Task requirements: Could you write out the lines below exactly, beginning with the first and finishing with the one that contains "it leads to"?

Data provided:
· · ·

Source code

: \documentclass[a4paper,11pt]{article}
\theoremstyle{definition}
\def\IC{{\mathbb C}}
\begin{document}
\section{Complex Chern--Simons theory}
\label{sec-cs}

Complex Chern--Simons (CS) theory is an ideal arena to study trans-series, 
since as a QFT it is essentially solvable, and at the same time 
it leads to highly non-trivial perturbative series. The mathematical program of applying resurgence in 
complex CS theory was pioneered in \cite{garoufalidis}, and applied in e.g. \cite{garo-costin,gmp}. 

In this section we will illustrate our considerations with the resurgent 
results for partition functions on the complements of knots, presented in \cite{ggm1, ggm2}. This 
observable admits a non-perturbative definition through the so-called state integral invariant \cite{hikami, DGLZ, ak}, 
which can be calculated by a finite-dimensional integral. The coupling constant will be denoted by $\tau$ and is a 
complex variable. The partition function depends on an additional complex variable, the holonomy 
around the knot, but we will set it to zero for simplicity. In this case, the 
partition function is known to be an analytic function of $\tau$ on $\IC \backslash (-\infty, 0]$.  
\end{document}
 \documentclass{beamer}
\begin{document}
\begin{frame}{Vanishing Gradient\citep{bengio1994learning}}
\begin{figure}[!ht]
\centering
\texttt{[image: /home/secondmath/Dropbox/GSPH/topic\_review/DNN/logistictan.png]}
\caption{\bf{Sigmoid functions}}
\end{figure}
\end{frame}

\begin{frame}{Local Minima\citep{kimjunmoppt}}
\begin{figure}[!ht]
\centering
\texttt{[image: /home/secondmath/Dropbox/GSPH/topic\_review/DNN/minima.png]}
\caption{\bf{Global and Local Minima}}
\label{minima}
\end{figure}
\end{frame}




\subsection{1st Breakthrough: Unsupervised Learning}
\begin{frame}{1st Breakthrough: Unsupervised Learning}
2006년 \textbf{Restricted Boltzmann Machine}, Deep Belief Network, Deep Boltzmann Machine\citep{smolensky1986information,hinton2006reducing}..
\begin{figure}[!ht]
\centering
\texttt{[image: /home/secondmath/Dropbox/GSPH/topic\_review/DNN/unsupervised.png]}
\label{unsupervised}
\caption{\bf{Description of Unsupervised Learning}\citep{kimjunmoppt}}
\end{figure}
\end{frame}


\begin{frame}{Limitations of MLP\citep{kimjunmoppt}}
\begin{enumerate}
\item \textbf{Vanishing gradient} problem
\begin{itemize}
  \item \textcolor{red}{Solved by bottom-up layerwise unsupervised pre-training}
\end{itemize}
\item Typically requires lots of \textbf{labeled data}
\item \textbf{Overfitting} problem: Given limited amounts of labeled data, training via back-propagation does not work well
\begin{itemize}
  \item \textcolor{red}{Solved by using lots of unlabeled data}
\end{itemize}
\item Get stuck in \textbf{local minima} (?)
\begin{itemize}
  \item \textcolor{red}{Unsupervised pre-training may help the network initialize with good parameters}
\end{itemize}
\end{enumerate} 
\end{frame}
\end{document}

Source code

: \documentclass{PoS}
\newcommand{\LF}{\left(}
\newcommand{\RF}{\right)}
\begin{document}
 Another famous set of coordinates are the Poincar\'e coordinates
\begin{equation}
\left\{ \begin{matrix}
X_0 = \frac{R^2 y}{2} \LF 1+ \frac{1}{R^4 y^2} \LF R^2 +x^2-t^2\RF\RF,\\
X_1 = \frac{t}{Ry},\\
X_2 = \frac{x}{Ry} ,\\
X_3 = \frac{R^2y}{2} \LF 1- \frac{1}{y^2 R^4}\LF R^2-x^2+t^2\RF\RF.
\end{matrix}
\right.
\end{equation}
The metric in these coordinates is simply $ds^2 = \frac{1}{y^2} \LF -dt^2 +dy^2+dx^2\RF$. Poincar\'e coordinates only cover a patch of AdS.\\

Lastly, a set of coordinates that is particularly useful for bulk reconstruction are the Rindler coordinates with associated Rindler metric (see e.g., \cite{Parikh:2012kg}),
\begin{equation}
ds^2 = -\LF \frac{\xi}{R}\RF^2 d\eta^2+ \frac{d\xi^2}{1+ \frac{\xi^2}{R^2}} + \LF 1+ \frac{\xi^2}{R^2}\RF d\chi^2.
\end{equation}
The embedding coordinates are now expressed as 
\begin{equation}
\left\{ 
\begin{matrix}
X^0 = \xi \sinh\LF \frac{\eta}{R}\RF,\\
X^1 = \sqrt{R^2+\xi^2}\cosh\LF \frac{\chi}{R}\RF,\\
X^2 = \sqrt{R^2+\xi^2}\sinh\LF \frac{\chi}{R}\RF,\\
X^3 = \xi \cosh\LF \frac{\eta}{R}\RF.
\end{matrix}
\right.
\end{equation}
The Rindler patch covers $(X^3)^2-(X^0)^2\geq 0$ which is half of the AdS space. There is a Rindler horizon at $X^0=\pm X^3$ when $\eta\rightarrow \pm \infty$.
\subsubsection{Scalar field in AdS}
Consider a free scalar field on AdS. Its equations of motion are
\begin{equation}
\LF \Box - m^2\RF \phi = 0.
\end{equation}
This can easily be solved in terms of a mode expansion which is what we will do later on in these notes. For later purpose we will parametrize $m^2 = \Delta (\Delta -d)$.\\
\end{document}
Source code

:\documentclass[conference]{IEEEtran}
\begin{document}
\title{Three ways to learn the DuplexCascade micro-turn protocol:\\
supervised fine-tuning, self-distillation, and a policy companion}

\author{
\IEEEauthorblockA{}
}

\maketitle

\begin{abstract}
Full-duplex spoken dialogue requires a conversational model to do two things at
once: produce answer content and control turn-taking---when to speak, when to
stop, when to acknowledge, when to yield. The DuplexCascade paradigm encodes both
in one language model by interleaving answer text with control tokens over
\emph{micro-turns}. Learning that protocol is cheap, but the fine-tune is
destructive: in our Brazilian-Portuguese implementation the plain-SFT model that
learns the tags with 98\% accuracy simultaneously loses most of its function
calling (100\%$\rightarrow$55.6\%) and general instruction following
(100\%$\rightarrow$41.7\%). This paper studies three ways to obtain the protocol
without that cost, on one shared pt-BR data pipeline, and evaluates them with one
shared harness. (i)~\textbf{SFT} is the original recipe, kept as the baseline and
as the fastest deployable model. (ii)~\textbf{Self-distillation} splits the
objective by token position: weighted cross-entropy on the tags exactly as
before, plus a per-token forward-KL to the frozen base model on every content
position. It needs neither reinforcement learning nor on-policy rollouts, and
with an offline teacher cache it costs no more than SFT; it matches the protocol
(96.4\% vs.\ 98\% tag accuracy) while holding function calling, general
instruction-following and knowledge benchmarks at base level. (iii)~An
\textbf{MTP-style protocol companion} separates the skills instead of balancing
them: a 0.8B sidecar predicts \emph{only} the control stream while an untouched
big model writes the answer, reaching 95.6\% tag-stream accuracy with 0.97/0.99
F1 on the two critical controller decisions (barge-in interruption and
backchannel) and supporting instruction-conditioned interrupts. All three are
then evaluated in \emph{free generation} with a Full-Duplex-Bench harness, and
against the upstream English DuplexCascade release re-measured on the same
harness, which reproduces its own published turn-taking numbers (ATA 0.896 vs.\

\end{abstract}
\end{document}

· · ·

Written reply:
Source code

: \documentclass[a4paper,11pt]{article}
\theoremstyle{definition}
\def\IC{{\mathbb C}}
\begin{document}
\section{Complex Chern--Simons theory}
\label{sec-cs}

Complex Chern--Simons (CS) theory is an ideal arena to study trans-series, 
since as a QFT it is essentially solvable, and at the same time 
it leads to highly non-trivial perturbative series. The mathematical program of applying resurgence in 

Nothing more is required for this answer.